» REQUIREMENT
Your task is to reproduce exactly the lines that run from the beginning of the data through the line where "Connecting to the" appears.

» DATA SHOWN
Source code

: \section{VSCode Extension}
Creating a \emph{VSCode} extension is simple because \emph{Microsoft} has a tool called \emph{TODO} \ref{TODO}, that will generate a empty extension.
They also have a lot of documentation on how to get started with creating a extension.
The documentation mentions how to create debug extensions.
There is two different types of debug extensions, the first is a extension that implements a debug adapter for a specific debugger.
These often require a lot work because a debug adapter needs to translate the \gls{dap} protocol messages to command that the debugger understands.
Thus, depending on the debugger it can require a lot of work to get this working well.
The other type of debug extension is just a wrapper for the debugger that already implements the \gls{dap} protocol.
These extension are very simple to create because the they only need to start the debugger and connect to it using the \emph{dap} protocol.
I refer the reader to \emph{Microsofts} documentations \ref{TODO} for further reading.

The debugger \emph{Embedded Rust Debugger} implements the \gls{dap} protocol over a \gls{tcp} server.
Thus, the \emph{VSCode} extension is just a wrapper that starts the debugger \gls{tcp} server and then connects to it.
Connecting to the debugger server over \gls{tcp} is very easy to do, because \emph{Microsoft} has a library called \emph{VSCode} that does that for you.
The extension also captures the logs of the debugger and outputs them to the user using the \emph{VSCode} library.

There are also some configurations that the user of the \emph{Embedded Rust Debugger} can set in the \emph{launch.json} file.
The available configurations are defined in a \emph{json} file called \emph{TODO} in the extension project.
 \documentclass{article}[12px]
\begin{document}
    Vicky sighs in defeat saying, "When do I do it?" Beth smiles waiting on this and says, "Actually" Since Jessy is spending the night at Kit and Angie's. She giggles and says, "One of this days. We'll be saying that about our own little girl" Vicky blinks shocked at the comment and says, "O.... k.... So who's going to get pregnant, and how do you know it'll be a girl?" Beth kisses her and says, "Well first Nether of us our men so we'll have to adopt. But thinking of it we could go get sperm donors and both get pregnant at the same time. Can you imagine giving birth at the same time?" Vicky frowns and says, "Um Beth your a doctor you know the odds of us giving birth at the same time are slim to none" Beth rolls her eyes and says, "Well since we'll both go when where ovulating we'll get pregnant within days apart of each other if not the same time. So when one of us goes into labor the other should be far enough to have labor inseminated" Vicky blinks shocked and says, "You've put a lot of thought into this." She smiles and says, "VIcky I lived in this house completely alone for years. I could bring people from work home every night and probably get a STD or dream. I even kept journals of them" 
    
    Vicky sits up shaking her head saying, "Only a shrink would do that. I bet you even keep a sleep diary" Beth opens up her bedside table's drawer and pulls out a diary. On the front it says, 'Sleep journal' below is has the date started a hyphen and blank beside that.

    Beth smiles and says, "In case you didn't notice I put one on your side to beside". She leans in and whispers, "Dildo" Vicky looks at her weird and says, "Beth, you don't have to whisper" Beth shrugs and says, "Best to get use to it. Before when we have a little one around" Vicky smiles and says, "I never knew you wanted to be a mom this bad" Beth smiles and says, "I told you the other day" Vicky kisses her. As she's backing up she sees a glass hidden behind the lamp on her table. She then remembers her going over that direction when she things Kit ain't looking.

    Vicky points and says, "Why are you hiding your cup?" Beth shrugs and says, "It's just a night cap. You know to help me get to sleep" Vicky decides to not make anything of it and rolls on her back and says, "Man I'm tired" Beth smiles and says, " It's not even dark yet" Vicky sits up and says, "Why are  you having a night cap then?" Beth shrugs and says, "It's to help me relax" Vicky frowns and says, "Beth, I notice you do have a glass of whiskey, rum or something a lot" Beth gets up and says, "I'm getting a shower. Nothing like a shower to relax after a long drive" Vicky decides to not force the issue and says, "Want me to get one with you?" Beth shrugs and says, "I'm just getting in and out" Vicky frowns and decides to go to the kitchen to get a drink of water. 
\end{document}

» ANSWER FOR THIS EXERCISE
Source code

: \section{VSCode Extension}
Creating a \emph{VSCode} extension is simple because \emph{Microsoft} has a tool called \emph{TODO} \ref{TODO}, that will generate a empty extension.
They also have a lot of documentation on how to get started with creating a extension.
The documentation mentions how to create debug extensions.
There is two different types of debug extensions, the first is a extension that implements a debug adapter for a specific debugger.
These often require a lot work because a debug adapter needs to translate the \gls{dap} protocol messages to command that the debugger understands.
Thus, depending on the debugger it can require a lot of work to get this working well.
The other type of debug extension is just a wrapper for the debugger that already implements the \gls{dap} protocol.
These extension are very simple to create because the they only need to start the debugger and connect to it using the \emph{dap} protocol.
I refer the reader to \emph{Microsofts} documentations \ref{TODO} for further reading.

The debugger \emph{Embedded Rust Debugger} implements the \gls{dap} protocol over a \gls{tcp} server.
Thus, the \emph{VSCode} extension is just a wrapper that starts the debugger \gls{tcp} server and then connects to it.
Connecting to the debugger server over \gls{tcp} is very easy to do, because \emph{Microsoft} has a library called \emph{VSCode} that does that for you.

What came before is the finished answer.